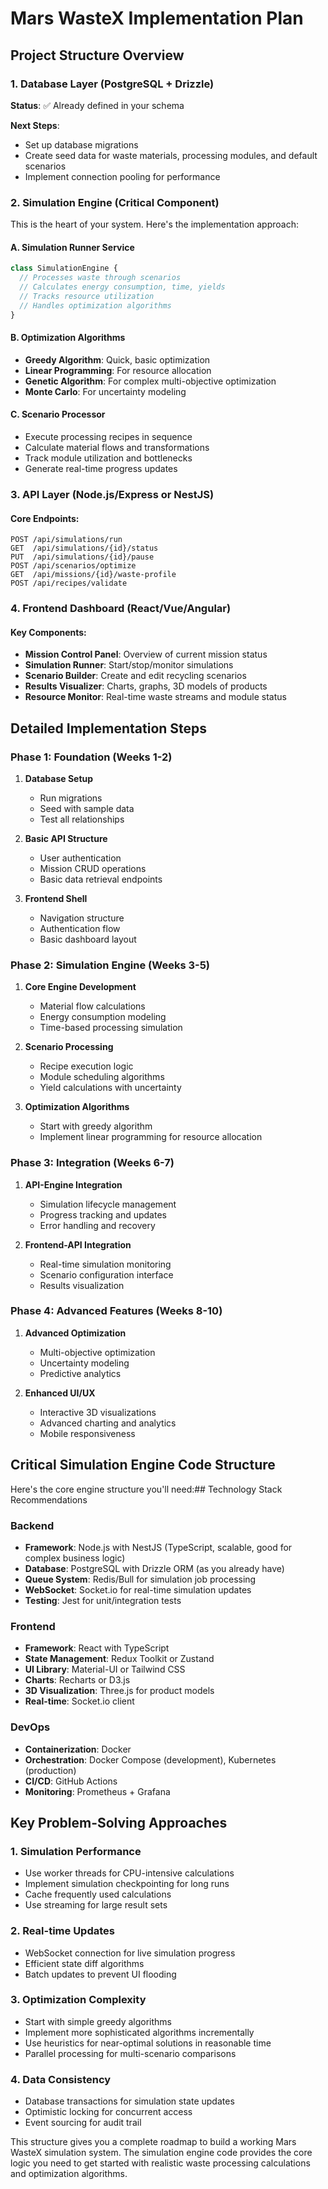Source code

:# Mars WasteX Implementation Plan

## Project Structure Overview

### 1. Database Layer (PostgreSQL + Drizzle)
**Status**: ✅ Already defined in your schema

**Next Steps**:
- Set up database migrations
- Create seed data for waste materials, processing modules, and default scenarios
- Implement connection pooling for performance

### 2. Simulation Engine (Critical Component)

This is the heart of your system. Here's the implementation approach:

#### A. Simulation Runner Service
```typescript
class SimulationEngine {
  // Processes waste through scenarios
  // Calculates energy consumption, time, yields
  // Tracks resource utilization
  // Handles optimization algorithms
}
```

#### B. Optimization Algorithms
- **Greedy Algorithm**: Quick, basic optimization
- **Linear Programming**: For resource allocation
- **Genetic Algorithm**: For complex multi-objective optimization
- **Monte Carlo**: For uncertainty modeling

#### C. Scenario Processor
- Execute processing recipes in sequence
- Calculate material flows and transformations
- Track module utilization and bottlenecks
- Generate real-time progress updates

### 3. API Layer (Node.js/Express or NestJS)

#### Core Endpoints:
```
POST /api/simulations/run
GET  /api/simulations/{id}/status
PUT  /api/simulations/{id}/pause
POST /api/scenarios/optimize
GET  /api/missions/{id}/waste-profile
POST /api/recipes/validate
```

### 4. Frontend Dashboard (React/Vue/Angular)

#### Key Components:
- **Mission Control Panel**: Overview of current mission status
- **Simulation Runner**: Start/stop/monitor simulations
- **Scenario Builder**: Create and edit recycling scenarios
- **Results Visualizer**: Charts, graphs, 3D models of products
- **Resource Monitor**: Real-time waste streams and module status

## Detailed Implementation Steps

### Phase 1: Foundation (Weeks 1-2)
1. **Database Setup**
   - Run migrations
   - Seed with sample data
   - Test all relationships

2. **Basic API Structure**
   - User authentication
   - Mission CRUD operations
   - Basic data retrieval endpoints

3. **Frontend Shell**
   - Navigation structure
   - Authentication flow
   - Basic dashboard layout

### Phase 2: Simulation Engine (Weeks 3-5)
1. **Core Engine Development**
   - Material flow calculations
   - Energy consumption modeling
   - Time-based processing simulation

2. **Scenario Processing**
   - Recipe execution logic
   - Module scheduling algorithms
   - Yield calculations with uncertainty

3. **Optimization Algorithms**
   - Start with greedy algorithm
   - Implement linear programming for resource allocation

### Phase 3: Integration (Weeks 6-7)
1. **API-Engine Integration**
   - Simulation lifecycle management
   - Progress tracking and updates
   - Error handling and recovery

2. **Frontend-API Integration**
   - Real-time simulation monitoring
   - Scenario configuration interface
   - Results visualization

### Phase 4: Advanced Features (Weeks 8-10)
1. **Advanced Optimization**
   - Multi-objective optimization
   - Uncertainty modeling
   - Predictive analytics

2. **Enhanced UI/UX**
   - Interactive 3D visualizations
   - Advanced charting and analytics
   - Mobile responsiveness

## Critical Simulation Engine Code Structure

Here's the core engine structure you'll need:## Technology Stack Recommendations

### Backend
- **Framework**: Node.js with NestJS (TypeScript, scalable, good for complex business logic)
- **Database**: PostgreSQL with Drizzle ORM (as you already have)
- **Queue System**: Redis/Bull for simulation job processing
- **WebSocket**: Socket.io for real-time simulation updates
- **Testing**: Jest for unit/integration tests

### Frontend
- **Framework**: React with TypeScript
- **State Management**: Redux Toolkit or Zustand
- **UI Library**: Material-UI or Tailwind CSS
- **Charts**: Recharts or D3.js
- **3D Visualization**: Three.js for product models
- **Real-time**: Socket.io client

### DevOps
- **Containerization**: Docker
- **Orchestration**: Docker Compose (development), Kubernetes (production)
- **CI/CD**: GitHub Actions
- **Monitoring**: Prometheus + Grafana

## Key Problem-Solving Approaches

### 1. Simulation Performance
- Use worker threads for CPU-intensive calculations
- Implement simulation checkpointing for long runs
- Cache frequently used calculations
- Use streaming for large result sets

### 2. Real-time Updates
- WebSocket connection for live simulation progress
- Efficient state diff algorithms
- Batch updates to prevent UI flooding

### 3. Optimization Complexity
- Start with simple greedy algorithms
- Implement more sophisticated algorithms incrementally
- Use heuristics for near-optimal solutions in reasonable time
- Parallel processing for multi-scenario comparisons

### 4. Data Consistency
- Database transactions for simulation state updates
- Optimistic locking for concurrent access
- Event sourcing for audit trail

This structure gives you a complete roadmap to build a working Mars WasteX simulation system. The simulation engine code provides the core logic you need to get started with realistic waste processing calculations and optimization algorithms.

☆ ☆ ☆ ☆ ☆ ☆ ☆

● PROBLEM DETAILS: In the records above, some lines may contain the word "need"; copy every one of them.

● REPLY TO THE TASK:
Here's the core engine structure you'll need:## Technology Stack Recommendations
This structure gives you a complete roadmap to build a working Mars WasteX simulation system. The simulation engine code provides the core logic you need to get started with realistic waste processing calculations and optimization algorithms.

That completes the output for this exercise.